Key Responsibilities
  • Conduct research on best practices and analyze diverse Medicaid and Children's Health Insurance Program (CHIP) data sources including claims, TAF, program oversight metrics, scorecards, and performance data to identify patterns, clusters, and insights that inform policy, operational improvements, and feature development for CMS business needs.
  • Perform routine and exploratory data analysis using statistical methods, predictive modeling, and state-of-the-art data mining techniques to build predictive models, uncover trends, and generate actionable insights.
  • Develop and deliver high-quality reports, ad hoc analyses, and data visualizations grounded in HCD and UX best practices to help clients interpret complex information and support decision-making.
  • Work collaboratively in an agile environment with data analysts, data scientists, and internal/external clients to define analytical requirements, develop value-added solutions, and enhance business operations.
  • Prepare technical deliverables including presentation decks, reports, and draft manuscripts communicating findings to clients and scientific audiences through clear, compelling presentations that translate complex concepts for diverse stakeholders.
  • Integrate qualitative design research with exploratory data analysis to provide insights that support improved health policy and better outcomes for Medicaid and CHIP populations.
  • Use analytics and data expertise to provide input to and review of documentation, reference, and training materials related to analytic approaches, data structures and content, and data quality observations.

  • U.S. Citizen or otherwise authorized to work in the United States and able to demonstrate physical residency in the U.S. for at least three of the past five years. Must be eligible to support federal government clients and meet applicable background investigation requirements.
  • Bachelor's degree and a minimum of 10 years of professional experience, or an equivalent combination of education and experience. Four years of specialized experience may be substituted for a bachelor's degree. Candidates should possess significant experience supporting data analytics, business intelligence, research, or related healthcare and government initiatives.
  • Demonstrated experience applying statistical methods and analytical techniques, including probability distributions, hypothesis testing, regression analysis, predictive modeling, data mining, and advanced data visualization to support data-driven decision-making, program administration, policy development, and program oversight.

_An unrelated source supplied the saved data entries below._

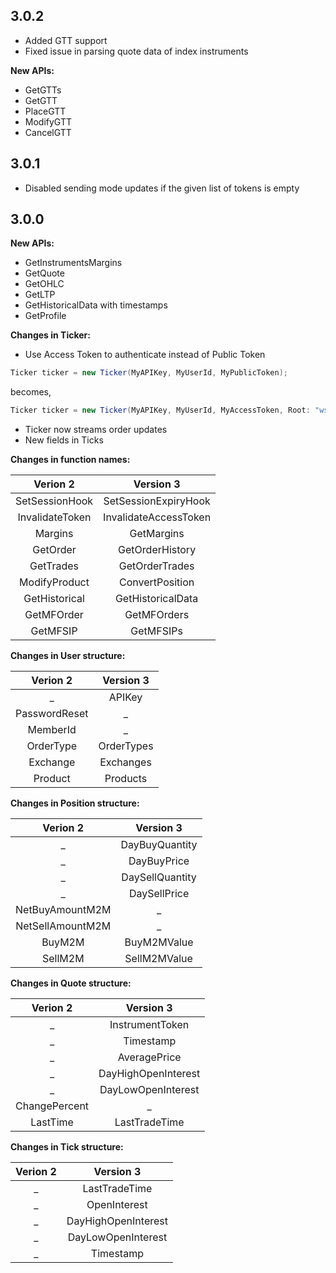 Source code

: ## 3.0.2

* Added GTT support
* Fixed issue in parsing quote data of index instruments

**New APIs:**

* GetGTTs
* GetGTT
* PlaceGTT
* ModifyGTT
* CancelGTT

## 3.0.1

* Disabled sending mode updates if the given list of tokens is empty

## 3.0.0

**New APIs:**

* GetInstrumentsMargins
* GetQuote
* GetOHLC
* GetLTP
* GetHistoricalData with timestamps
* GetProfile

**Changes in Ticker:**

* Use Access Token to authenticate instead of Public Token

```csharp
Ticker ticker = new Ticker(MyAPIKey, MyUserId, MyPublicToken);
```

becomes,

```csharp
Ticker ticker = new Ticker(MyAPIKey, MyUserId, MyAccessToken, Root: "wss://websocket.kite.trade/v3");
```

* Ticker now streams order updates
* New fields in Ticks

**Changes in function names:**

|    Verion 2     |       Version 3       |
| :-------------: | :-------------------: |
| SetSessionHook  | SetSessionExpiryHook  |
| InvalidateToken | InvalidateAccessToken |
|     Margins     |      GetMargins       |
|    GetOrder     |    GetOrderHistory    |
|    GetTrades    |    GetOrderTrades     |
|  ModifyProduct  |    ConvertPosition    |
|  GetHistorical  |   GetHistoricalData   |
|   GetMFOrder    |      GetMFOrders      |
|    GetMFSIP     |       GetMFSIPs       |

**Changes in User structure:**

|   Verion 2    | Version 3  |
| :-----------: | :--------: |
|       _       |   APIKey   |
| PasswordReset |     _      |
|   MemberId    |     _      |
|   OrderType   | OrderTypes |
|   Exchange    | Exchanges  |
|    Product    |  Products  |

**Changes in Position structure:**

|     Verion 2     |    Version 3    |
| :--------------: | :-------------: |
|        _         | DayBuyQuantity  |
|        _         |   DayBuyPrice   |
|        _         | DaySellQuantity |
|        _         |  DaySellPrice   |
| NetBuyAmountM2M  |        _        |
| NetSellAmountM2M |        _        |
|      BuyM2M      |   BuyM2MValue   |
|     SellM2M      |  SellM2MValue   |

**Changes in Quote structure:**

|   Verion 2    |      Version 3      |
| :-----------: | :-----------------: |
|       _       |   InstrumentToken   |
|       _       |      Timestamp      |
|       _       |    AveragePrice     |
|       _       | DayHighOpenInterest |
|       _       | DayLowOpenInterest  |
| ChangePercent |          _          |
|   LastTime    |    LastTradeTime    |


**Changes in Tick structure:**

| Verion 2 |      Version 3      |
| :------: | :-----------------: |
|    _     |    LastTradeTime    |
|    _     |    OpenInterest     |
|    _     | DayHighOpenInterest |
|    _     | DayLowOpenInterest  |
|    _     |      Timestamp      |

  • Strong experience conducting complex quantitative and qualitative analyses using large healthcare datasets to evaluate program performance, identify trends, measure outcomes, and support operational and policy improvements.

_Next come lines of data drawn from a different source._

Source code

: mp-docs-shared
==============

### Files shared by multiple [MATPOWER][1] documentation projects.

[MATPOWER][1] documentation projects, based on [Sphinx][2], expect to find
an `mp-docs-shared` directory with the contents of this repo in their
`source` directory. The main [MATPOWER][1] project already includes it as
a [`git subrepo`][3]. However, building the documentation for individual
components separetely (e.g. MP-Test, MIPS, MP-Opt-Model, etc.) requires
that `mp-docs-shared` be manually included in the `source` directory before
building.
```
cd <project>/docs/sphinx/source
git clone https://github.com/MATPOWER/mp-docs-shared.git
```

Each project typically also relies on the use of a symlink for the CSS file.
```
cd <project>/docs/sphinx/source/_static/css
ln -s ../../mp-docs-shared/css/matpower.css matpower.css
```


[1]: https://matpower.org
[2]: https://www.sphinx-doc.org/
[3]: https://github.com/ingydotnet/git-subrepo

  • Hands-on experience performing data analytics using SQL, PySpark, or comparable technologies is required.
  • Direct experience working with Medicaid and CHIP data assets, including T-MSIS Analytic Files (TAF), CMS-416T reports, state performance measures, and health outcomes reporting, is required. Experience with DQ Atlas, Scorecard, or related CMS performance monitoring tools is preferred.
  • Experience developing reports, dashboards, data visualizations, and analytical products that effectively communicate findings to technical, business, and executive audiences.

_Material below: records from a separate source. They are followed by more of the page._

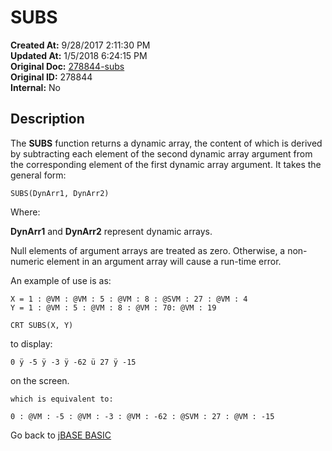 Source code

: # SUBS

**Created At:** 9/28/2017 2:11:30 PM  
**Updated At:** 1/5/2018 6:24:15 PM  
**Original Doc:** [278844-subs](https://docs.jbase.com/36868-jbase-basic/278844-subs)  
**Original ID:** 278844  
**Internal:** No  

## Description

The **SUBS** function returns a dynamic array, the content of which is derived by subtracting each element of the second dynamic array argument from the corresponding element of the first dynamic array argument. It takes the general form:

```
SUBS(DynArr1, DynArr2)
```

Where:

**DynArr1** and **DynArr2** represent dynamic arrays.

Null elements of argument arrays are treated as zero. Otherwise, a non-numeric element in an argument array will cause a run-time error.

An example of use is as:

```
X = 1 : @VM : @VM : 5 : @VM : 8 : @SVM : 27 : @VM : 4
Y = 1 : @VM : 5 : @VM : 8 : @VM : 70: @VM : 19

CRT SUBS(X, Y)
```

to display:

```
0 ÿ -5 ÿ -3 ÿ -62 ü 27 ÿ -15
```

on the screen.

```
which is equivalent to:

0 : @VM : -5 : @VM : -3 : @VM : -62 : @SVM : 27 : @VM : -15
```

Go back to [jBASE BASIC](./../README.md)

  • Subject matter expertise in text analytics is preferred. Experience applying Natural Language Processing (NLP) techniques using Python or similar technologies is a plus.
  • Proficiency with Python, R, or other analytical programming languages is preferred.
  • Knowledge of healthcare policy, Medicaid and CHIP programs, population health, quality measurement, program evaluation, or healthcare performance improvement initiatives is highly desirable.
  • Experience supporting the Centers for Medicare & Medicaid Services (CMS) or other federal, state, or local government agencies is preferred.
  • Strong written, verbal, and presentation communication skills, with demonstrated ability to translate complex analytical findings into actionable recommendations for diverse stakeholder groups.
  • Proven ability to work collaboratively within cross-functional teams, manage multiple priorities, and support client-facing engagements in an Agile or fast-paced project environment.